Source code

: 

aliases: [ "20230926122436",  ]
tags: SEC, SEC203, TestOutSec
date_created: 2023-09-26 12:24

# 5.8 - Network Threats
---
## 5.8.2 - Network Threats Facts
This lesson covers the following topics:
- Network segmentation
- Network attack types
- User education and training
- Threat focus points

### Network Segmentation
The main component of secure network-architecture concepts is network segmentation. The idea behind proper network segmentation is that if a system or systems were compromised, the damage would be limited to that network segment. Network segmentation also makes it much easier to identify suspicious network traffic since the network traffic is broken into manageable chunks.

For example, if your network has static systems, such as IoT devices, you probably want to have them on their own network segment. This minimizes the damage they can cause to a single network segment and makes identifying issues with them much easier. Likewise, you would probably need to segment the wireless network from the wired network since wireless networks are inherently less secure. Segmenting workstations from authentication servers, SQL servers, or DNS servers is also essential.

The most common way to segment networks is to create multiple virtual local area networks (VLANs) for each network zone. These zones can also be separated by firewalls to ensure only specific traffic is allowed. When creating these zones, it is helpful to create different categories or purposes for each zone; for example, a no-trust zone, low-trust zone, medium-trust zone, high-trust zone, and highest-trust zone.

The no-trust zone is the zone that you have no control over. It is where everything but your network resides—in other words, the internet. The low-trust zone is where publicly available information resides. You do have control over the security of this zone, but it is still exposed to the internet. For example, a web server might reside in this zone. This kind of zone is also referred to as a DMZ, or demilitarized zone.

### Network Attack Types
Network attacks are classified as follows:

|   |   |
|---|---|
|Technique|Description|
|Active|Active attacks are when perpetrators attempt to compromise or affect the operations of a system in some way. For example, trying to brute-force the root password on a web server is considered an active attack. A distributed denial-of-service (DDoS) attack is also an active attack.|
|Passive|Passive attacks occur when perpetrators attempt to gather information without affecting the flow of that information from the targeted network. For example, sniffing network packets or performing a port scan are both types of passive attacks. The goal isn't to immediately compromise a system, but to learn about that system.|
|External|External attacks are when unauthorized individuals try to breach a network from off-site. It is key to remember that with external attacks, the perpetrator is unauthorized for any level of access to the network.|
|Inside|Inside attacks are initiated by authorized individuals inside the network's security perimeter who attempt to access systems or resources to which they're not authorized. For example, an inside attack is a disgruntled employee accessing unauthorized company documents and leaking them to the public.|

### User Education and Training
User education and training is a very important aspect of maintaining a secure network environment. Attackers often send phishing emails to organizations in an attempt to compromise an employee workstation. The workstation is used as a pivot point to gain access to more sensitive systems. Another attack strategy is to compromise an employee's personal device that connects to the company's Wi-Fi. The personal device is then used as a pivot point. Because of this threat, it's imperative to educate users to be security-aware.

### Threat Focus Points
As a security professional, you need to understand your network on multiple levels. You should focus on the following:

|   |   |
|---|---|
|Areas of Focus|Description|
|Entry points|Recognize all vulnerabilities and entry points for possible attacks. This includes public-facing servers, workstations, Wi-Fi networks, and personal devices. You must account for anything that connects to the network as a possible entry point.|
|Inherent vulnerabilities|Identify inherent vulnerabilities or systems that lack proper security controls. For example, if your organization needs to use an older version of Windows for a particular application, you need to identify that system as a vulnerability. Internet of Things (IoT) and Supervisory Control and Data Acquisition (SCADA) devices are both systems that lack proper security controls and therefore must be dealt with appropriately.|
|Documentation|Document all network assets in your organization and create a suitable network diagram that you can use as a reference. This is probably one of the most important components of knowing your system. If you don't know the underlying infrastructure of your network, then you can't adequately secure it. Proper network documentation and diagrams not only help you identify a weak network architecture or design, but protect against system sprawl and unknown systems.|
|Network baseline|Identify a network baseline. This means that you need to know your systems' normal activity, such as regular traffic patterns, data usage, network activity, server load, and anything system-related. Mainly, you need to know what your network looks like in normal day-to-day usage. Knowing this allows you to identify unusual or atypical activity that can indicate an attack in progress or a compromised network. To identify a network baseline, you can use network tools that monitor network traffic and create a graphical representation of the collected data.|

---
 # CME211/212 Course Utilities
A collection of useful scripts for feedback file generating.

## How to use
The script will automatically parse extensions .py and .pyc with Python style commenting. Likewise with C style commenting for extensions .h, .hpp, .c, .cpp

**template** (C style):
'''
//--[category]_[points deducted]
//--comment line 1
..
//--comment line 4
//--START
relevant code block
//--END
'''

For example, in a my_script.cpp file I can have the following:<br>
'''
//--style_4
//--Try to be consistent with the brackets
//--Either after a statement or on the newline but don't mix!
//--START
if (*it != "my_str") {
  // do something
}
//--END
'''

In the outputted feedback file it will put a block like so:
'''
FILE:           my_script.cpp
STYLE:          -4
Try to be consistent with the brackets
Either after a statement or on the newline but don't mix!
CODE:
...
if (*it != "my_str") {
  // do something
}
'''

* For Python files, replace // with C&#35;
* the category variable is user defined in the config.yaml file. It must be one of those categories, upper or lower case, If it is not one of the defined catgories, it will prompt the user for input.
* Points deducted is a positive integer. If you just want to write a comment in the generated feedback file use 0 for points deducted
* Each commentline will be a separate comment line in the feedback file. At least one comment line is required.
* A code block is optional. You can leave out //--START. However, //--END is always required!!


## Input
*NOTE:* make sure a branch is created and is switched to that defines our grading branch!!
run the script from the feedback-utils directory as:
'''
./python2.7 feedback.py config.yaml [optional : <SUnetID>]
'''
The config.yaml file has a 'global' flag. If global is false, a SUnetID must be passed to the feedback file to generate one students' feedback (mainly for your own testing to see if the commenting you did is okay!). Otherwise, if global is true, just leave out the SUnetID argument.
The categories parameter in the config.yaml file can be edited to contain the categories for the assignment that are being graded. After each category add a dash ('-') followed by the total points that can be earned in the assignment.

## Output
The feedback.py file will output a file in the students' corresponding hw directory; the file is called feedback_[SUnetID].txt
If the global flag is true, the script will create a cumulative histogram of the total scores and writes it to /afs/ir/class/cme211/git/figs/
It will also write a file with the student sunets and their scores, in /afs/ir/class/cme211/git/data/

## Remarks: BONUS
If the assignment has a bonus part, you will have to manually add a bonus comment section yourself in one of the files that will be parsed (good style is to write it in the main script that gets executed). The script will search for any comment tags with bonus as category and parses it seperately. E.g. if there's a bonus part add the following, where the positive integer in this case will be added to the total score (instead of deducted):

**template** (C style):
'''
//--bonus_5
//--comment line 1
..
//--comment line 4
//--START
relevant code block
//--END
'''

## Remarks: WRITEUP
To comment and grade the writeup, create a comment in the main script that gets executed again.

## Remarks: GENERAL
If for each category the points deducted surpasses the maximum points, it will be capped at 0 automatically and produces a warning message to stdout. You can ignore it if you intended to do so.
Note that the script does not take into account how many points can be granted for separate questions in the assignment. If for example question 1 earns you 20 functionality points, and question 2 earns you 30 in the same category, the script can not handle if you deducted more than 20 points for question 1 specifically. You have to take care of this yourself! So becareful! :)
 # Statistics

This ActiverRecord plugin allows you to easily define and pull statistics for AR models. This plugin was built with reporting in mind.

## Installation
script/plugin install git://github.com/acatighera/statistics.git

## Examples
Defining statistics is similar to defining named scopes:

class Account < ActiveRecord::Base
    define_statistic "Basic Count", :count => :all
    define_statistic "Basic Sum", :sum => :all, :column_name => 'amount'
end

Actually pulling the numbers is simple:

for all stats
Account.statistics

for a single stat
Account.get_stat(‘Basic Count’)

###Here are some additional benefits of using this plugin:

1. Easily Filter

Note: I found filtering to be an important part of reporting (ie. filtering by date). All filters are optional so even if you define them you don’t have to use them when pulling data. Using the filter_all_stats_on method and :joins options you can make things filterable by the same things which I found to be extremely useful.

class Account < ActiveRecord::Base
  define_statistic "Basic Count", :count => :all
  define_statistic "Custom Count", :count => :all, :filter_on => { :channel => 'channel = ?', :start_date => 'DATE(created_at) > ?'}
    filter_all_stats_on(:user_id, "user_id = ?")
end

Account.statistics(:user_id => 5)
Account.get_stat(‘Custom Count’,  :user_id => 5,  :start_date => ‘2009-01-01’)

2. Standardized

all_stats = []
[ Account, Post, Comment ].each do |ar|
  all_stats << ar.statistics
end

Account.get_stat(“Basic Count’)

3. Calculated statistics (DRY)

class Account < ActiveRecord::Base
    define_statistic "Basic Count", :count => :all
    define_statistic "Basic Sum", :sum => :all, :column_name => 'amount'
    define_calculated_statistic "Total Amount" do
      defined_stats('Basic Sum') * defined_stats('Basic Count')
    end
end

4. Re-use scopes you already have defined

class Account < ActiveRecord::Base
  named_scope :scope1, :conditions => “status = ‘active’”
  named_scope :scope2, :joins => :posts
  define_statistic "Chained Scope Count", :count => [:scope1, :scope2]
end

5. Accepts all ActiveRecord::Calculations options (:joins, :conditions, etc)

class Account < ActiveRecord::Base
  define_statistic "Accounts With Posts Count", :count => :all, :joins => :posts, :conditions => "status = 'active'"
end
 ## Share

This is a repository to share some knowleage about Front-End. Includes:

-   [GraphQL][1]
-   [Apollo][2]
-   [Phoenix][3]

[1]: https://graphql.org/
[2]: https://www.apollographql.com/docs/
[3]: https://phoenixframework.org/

::::::

### EXERCISE:
Only the lines from the one containing "date_created: 2023-09-26 12:24" through the one containing "### Network Segmentation" are to be retyped, both boundary lines included, with no other material.

### EXERCISE ANSWER:
date_created: 2023-09-26 12:24

# 5.8 - Network Threats
---
## 5.8.2 - Network Threats Facts
This lesson covers the following topics:
- Network segmentation
- Network attack types
- User education and training
- Threat focus points

### Network Segmentation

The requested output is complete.